## About this task
Determine how many lines in the entries contain the word "logiciels", and give that number with no other text.

## Records provided

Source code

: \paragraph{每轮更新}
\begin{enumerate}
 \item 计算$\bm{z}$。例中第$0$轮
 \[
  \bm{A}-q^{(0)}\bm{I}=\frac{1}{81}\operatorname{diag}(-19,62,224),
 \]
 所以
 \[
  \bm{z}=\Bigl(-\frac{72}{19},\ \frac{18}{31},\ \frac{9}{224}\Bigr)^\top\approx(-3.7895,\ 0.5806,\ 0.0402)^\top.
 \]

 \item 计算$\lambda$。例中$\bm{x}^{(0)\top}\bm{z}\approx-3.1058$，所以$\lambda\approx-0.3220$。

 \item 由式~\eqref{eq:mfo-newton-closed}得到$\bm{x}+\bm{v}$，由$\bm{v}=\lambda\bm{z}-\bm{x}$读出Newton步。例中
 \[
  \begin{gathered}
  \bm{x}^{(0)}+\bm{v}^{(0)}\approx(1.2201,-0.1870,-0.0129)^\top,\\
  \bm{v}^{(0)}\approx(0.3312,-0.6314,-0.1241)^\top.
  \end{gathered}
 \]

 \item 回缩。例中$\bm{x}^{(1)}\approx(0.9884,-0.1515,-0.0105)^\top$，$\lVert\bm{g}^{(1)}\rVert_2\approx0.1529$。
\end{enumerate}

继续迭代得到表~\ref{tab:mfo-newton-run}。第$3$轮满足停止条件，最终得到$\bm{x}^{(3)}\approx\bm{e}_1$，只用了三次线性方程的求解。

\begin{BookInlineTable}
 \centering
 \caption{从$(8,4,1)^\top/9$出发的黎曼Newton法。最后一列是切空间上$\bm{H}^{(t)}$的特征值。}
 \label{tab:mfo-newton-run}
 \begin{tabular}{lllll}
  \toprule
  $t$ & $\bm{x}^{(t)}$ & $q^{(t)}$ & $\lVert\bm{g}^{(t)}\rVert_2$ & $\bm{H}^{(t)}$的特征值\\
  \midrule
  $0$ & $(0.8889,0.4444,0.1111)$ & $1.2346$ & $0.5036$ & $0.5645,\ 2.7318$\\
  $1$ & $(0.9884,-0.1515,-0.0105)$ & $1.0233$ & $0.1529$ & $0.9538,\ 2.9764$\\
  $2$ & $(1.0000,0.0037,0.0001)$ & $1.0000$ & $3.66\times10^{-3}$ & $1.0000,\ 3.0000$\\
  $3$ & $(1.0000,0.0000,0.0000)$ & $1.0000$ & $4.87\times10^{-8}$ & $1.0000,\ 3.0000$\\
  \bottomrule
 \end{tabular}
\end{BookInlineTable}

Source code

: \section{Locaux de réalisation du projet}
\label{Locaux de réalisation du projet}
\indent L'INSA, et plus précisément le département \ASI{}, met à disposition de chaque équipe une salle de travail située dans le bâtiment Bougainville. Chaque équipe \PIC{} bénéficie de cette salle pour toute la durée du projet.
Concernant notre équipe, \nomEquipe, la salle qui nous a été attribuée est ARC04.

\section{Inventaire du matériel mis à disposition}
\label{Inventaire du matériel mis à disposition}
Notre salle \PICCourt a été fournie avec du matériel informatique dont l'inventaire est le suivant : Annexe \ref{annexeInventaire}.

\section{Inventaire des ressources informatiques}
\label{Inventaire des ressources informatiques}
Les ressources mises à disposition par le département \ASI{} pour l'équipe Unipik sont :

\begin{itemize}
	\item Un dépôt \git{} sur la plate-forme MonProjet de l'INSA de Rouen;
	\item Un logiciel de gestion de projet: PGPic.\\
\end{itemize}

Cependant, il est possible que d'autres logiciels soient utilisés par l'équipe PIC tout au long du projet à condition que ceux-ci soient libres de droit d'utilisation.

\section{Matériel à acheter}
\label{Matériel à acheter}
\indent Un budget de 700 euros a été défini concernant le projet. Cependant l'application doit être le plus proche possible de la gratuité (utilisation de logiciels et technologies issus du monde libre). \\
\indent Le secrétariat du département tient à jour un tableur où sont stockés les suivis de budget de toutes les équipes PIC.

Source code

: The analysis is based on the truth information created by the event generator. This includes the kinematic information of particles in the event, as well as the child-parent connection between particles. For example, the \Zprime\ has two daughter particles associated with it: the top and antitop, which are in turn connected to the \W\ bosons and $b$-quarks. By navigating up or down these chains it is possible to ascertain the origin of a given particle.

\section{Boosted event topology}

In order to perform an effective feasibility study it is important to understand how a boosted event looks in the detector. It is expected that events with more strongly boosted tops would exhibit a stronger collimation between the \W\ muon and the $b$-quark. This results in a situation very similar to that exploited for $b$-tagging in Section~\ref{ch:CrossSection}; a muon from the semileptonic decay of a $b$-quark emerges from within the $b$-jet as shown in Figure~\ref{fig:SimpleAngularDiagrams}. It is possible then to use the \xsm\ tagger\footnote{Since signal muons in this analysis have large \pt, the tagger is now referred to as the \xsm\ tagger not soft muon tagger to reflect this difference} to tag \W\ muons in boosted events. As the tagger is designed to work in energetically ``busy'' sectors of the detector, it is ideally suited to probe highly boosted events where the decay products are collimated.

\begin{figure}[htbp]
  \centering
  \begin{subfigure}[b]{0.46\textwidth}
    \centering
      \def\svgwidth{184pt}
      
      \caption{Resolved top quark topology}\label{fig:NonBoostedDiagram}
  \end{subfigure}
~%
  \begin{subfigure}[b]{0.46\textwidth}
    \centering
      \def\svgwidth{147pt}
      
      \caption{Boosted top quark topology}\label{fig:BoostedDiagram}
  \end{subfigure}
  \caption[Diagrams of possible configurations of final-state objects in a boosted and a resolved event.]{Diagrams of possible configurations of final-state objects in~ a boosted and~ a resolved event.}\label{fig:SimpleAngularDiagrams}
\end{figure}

## Task answer
2